Problem to solve:
Among the entries below, find the line with "न निर्विण्णानि भूतानि", then quote it and each following line up to and including the line with "तेन पापेन लिप्येहं यद्यहं नागमे पुनः३१९", and nothing else.

** Records for processing follows **

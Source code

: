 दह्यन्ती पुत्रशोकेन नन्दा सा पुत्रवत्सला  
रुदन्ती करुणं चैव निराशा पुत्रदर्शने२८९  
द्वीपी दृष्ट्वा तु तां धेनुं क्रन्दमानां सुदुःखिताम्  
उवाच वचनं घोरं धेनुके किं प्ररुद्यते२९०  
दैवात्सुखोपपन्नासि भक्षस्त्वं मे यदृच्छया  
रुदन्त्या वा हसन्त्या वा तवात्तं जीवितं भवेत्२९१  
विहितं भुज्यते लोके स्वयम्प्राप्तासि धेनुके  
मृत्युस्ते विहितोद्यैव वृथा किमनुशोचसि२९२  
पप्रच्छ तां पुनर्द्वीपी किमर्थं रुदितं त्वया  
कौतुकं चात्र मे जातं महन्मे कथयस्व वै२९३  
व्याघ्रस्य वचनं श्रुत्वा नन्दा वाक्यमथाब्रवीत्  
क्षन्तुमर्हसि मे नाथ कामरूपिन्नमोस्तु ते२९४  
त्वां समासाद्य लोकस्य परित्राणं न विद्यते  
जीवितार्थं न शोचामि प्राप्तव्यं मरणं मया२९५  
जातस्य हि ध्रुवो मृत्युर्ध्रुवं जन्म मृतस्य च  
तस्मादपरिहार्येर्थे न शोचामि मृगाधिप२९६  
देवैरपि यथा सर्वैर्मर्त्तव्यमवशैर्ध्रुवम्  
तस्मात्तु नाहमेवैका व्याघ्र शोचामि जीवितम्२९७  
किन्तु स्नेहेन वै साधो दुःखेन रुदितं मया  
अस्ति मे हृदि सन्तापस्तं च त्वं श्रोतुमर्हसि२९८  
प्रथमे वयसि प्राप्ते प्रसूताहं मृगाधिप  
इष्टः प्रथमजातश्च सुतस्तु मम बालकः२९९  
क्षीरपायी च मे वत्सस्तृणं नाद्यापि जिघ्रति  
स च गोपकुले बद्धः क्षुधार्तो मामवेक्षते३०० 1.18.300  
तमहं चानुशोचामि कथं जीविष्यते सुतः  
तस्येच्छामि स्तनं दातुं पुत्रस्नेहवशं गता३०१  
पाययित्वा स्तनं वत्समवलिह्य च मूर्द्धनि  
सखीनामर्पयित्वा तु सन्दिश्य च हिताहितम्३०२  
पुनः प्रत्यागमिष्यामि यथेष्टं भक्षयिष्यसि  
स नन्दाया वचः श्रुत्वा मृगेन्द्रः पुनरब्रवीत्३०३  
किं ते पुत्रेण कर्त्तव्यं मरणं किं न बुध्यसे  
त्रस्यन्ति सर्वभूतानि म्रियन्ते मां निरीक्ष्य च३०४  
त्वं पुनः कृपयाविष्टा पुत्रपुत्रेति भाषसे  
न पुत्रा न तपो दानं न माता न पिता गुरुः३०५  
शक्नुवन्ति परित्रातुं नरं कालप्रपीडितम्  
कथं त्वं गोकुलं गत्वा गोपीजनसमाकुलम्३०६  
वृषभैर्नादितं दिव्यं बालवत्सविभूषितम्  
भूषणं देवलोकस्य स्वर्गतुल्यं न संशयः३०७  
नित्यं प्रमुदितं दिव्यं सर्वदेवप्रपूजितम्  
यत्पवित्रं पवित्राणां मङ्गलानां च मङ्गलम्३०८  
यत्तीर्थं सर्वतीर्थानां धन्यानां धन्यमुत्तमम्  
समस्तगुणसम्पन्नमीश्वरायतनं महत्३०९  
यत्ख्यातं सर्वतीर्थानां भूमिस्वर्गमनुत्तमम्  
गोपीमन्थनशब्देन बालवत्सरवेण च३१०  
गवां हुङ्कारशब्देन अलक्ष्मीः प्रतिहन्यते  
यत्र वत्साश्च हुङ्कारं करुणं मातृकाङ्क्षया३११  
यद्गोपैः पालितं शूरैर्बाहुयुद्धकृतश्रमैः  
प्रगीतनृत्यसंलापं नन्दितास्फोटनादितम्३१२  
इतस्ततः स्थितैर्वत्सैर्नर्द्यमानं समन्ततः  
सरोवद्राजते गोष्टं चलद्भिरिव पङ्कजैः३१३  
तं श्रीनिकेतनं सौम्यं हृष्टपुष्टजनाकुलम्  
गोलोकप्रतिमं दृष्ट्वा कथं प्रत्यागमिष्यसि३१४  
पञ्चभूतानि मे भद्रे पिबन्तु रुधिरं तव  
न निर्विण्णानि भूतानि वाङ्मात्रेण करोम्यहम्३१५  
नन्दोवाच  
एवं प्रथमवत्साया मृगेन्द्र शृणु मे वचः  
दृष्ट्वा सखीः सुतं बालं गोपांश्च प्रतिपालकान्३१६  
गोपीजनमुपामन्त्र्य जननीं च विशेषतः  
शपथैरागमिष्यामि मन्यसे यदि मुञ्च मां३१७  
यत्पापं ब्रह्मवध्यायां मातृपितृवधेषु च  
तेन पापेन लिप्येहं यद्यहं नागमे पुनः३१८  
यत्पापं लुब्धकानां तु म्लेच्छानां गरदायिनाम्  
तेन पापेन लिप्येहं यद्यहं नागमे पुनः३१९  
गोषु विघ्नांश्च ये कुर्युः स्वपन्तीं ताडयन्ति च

** End of Records for processing **
** Records for processing follows **

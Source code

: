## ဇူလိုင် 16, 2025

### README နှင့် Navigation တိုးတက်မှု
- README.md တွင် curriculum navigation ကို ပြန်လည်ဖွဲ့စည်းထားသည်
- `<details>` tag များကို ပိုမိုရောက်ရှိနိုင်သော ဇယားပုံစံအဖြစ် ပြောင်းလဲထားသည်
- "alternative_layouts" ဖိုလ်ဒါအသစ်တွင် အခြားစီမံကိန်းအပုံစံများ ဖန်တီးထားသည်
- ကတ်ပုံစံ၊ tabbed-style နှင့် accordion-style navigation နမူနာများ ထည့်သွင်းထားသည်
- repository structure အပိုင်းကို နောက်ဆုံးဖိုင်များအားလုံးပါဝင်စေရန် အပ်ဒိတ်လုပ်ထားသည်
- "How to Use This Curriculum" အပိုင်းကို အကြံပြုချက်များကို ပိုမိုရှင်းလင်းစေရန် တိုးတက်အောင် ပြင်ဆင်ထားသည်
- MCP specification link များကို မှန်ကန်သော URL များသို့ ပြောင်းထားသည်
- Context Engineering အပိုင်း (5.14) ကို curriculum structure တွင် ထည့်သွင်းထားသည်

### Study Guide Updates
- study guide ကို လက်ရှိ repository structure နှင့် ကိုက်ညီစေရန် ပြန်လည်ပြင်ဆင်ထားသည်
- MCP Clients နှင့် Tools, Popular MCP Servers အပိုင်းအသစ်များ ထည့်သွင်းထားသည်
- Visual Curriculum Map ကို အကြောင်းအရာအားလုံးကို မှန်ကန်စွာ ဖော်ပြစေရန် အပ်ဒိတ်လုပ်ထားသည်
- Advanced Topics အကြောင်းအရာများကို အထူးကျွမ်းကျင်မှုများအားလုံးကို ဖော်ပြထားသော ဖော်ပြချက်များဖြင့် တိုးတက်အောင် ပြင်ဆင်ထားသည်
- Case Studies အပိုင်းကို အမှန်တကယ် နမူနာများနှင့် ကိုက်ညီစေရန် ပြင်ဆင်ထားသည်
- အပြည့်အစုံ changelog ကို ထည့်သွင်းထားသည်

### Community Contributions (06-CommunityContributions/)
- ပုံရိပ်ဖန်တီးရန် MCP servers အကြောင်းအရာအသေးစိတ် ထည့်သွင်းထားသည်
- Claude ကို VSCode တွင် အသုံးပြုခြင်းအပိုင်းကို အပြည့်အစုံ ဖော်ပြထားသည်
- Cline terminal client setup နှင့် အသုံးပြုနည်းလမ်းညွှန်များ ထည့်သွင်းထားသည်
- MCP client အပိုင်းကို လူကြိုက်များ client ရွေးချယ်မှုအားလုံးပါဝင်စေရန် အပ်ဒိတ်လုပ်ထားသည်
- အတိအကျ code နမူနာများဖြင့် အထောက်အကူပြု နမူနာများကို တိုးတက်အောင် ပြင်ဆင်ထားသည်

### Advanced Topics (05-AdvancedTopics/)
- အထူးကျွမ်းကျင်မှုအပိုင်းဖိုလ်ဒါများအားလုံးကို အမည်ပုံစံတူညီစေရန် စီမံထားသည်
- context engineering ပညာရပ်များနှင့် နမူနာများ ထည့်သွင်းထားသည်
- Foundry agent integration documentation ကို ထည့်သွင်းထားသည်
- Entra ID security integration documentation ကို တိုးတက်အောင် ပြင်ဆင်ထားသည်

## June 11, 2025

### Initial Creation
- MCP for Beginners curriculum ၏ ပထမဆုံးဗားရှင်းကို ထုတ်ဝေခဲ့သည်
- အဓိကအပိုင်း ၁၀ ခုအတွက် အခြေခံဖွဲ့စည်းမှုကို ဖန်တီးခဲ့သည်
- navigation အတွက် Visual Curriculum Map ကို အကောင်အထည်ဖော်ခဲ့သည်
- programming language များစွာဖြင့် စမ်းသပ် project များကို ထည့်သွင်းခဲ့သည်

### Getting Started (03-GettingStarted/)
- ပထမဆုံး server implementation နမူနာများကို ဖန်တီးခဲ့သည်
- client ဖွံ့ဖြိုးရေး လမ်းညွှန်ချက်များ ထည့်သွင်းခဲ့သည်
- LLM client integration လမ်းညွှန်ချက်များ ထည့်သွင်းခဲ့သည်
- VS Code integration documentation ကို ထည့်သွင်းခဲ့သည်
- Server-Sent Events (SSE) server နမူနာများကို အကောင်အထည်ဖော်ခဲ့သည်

** End of Records for processing **

Problem solution:
न निर्विण्णानि भूतानि वाङ्मात्रेण करोम्यहम्३१५  
नन्दोवाच  
एवं प्रथमवत्साया मृगेन्द्र शृणु मे वचः  
दृष्ट्वा सखीः सुतं बालं गोपांश्च प्रतिपालकान्३१६  
गोपीजनमुपामन्त्र्य जननीं च विशेषतः  
शपथैरागमिष्यामि मन्यसे यदि मुञ्च मां३१७  
यत्पापं ब्रह्मवध्यायां मातृपितृवधेषु च  
तेन पापेन लिप्येहं यद्यहं नागमे पुनः३१८  
यत्पापं लुब्धकानां तु म्लेच्छानां गरदायिनाम्  
तेन पापेन लिप्येहं यद्यहं नागमे पुनः३१९  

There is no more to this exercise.